Other Example API Calls

Here are some other API calls that I’ve found useful

Get all the variables from DP04 for all tracts in a state (warning: this returns a lot of data)
https://api.census.gov/data/2019/acs/acs5/profile?get=NAME,group(DP04)&for=tract:*&in=state:01&in=county:*

Get the data for all counties in the United States
https://api.census.gov/data/2019/acs/acs5/profile?get=NAME,DP04_0001E,DP04_0002E,DP04_0003E,DP04_0004E,DP04_0005E&for=county:*

Step 4: Write a script to loop over years and states

The final step is to write a script that loops over all the states and years you want the data for and save those files to disk. The following python script downloads the data in csv form for 2009 and 2019, for Alabama and Alaska.
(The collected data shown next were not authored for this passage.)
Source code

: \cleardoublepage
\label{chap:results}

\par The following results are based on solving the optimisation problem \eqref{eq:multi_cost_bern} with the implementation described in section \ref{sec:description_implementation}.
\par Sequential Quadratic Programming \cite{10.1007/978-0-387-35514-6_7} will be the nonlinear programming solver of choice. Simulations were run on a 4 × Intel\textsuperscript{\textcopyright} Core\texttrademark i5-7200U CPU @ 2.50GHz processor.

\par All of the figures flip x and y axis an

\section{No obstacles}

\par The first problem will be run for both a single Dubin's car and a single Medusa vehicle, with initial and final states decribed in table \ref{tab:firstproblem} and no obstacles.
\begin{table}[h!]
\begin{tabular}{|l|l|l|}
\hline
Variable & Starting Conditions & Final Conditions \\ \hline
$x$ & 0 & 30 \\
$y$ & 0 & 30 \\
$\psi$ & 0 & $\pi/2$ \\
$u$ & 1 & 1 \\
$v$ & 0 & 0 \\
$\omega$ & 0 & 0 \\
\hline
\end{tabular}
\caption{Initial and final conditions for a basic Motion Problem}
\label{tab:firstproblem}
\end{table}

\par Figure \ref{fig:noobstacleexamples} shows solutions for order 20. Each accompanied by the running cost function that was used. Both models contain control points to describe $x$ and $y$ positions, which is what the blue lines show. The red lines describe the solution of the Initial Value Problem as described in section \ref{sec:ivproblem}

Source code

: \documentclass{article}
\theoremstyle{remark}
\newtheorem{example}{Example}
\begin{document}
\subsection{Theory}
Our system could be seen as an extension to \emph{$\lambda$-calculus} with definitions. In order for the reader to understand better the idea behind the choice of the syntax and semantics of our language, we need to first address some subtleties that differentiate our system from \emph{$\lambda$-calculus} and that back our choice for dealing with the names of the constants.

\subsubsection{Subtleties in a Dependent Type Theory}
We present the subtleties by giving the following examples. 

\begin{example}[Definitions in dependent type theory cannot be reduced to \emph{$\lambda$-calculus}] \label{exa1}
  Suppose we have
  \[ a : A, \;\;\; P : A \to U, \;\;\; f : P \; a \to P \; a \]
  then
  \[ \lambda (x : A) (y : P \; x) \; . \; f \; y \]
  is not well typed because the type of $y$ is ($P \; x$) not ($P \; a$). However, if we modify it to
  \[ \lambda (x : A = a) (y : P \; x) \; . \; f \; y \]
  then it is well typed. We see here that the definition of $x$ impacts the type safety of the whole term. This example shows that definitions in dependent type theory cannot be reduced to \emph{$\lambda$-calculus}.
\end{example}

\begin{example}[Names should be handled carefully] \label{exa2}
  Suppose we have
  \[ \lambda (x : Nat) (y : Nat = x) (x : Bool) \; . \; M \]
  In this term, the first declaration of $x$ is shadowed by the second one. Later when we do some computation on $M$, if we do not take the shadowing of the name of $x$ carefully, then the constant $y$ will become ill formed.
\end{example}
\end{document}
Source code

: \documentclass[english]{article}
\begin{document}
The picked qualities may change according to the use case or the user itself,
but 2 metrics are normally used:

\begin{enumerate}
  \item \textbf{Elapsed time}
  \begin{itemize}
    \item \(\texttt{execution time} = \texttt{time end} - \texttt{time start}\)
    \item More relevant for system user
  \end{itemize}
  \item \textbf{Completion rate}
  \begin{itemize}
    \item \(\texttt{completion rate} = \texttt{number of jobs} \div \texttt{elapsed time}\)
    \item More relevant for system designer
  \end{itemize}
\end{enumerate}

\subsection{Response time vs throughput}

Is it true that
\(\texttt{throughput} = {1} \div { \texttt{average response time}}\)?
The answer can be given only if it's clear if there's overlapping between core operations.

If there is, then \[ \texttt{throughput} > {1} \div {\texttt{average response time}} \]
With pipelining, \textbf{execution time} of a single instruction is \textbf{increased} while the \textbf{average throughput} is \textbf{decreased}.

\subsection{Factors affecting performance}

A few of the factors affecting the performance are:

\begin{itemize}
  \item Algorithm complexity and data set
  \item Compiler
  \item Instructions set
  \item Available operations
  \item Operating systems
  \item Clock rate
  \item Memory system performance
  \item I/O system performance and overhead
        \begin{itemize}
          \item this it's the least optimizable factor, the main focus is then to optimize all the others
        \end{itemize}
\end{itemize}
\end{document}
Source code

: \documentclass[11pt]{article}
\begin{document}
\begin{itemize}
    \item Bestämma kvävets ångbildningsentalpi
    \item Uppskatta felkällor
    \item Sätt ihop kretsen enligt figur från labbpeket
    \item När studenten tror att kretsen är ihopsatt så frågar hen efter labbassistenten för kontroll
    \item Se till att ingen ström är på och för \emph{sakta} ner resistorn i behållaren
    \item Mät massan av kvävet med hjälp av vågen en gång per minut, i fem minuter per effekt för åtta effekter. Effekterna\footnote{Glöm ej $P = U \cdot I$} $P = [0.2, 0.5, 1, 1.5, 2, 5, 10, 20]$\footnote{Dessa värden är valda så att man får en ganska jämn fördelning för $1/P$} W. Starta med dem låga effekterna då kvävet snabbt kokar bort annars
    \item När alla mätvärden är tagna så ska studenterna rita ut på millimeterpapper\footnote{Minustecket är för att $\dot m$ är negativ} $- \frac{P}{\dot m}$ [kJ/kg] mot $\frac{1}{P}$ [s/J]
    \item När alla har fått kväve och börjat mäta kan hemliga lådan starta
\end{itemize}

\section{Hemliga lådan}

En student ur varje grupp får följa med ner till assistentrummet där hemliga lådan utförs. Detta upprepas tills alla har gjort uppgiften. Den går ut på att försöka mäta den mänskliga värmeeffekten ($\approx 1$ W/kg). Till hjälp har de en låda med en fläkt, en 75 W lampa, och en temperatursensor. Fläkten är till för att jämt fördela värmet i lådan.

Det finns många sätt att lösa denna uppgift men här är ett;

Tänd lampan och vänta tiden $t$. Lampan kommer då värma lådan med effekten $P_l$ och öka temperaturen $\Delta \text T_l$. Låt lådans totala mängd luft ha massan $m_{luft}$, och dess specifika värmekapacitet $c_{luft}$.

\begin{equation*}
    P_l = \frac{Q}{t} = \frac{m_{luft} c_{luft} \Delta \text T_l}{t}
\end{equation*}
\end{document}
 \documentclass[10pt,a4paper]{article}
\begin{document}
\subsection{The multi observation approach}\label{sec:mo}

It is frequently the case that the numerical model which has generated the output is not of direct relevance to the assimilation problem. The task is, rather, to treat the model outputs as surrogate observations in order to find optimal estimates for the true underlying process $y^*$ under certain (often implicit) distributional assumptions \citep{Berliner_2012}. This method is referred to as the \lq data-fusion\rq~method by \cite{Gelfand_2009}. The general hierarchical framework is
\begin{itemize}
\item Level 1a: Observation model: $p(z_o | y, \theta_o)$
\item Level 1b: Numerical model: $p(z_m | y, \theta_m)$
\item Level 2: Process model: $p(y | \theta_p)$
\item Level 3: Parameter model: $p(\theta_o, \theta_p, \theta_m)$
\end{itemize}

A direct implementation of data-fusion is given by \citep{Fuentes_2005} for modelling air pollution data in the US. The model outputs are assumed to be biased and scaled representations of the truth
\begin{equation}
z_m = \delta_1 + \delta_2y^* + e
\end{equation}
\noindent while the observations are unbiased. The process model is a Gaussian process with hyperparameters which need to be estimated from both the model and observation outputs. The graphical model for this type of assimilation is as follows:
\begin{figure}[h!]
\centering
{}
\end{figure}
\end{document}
You can easily expand it to incorporate all the states and years you want the data for.

import requests
import json
import csv

for state in ['01', '02']:
    for year in ['2009','2019']:
        api_call = f'https://api.census.gov/data/{year}/acs/acs5/profile?get=NAME,DP04_0001E,DP04_0002E,DP04_0003E,DP04_0004E,DP04_0005E&for=tract:*&in=state:{state}&in=county:*'
        r = requests.get(api_call)
        with open(f'DP04_{year}_{state}_by_tract.csv','w',newline='') as csvfile:
            csv.writer(csvfile).writerows(r.json())

Conclusion

After years of using the Census’s cumbersome web interface, I finally took the time to learn their API. It’s saved me a lot of time and I hope this tutorial helps save you some time as well.